(Nanowerk News) While gripping objects is a relatively easy task for us humans, there is a lot of mechanics involved in this simple task. Grabbing an object requires fine control of the fingers, their position, and the pressure each finger exerts, which in turn requires complex sensing abilities. It is not surprising that robotic grip and manipulation are very active areas of research in robotics.
Today, industrial robot hands have replaced humans in a variety of complex and dangerous activities, including in restaurants, farms, factories and factories. In general, soft robotic grippers are better suited for tasks where the object being picked up is fragile, such as fruit and vegetables. However, while soft robots hold promise as harvesting tools, they usually share a common drawback: their price. Most soft robotic gripper designs require complex assembly of several parts. This drives up development and maintenance costs.

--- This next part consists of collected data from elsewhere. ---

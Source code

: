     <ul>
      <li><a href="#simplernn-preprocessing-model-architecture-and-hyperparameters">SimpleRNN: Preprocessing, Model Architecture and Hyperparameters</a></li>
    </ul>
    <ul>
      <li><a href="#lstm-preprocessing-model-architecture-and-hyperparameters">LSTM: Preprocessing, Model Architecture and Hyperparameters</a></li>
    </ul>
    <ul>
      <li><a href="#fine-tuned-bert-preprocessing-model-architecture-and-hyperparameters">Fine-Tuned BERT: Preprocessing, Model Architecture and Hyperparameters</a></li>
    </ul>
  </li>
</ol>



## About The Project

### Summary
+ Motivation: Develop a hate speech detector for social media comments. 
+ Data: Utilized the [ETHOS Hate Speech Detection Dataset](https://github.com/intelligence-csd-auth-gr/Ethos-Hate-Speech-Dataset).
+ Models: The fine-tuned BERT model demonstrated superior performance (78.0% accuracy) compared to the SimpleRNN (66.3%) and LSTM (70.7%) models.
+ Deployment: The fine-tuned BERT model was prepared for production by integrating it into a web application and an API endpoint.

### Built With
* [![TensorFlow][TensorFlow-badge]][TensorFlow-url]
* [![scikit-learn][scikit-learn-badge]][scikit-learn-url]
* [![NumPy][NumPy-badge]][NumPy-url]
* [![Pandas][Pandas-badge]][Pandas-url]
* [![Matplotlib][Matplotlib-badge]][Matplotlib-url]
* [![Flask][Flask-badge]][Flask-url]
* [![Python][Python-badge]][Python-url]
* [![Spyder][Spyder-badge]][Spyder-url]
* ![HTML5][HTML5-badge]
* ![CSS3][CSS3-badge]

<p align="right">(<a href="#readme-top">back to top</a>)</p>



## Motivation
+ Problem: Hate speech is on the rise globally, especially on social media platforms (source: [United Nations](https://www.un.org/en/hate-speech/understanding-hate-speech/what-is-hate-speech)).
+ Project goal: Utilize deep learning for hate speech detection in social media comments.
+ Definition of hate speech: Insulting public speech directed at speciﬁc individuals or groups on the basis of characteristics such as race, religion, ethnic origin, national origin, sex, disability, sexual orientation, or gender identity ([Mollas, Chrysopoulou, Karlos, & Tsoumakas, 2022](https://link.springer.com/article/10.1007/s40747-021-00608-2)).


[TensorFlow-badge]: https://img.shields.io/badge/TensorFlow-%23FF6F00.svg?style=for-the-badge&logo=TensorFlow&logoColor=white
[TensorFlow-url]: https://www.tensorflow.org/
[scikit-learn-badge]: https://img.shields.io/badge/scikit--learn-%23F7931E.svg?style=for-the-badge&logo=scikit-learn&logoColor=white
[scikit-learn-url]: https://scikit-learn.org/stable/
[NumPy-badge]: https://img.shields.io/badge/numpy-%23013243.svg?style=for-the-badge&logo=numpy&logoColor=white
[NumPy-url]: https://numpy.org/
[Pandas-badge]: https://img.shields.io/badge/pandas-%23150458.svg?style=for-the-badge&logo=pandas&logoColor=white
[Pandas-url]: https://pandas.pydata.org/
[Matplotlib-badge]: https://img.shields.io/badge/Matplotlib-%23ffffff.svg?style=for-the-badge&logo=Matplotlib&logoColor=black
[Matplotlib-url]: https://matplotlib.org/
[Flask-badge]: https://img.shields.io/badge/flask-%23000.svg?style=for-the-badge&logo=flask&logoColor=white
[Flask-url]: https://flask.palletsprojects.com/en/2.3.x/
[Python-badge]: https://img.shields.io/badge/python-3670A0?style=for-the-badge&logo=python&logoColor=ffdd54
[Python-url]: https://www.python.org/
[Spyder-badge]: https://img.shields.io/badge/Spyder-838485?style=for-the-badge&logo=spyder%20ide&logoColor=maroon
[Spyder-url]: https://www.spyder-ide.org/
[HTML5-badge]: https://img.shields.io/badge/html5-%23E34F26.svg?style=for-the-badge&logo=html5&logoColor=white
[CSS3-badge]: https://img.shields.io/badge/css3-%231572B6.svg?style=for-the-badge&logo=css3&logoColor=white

Fortunately, a research team from the Japan Advanced Institute of Technology (JAIST), led by Associate Professor Van Anh Ho, has come up with an innovative solution to this problem. Taking a leaf from nature, they have developed an innovative soft robotic gripper called ‘ROSE,’ which stands for ‘Rotation-Based Squeezing Gripper.’ Details about the ROSE design, as well as their latest study results, were presented at the event Robotics: Science and Systems 2023 (RSS2023) conference (“ROSE: Rotation-based Squeezing Robotic Gripper towards Universal Handling of Objects”).
What makes ROSE so impressive is its design. The soft handle part is in the form of a funnel or cylindrical sleeve and is connected to a hard round base, which in turn is attached to the actuator shaft. The funnel should be placed over the object to be picked up, covering most of its surface. Then, the actuator rotates the base, which causes the flexible funnel skin to tightly wrap around the object, as shown in the video below. This mechanism is loosely inspired by the changing shape of the rose, which blooms during the day and closes at night.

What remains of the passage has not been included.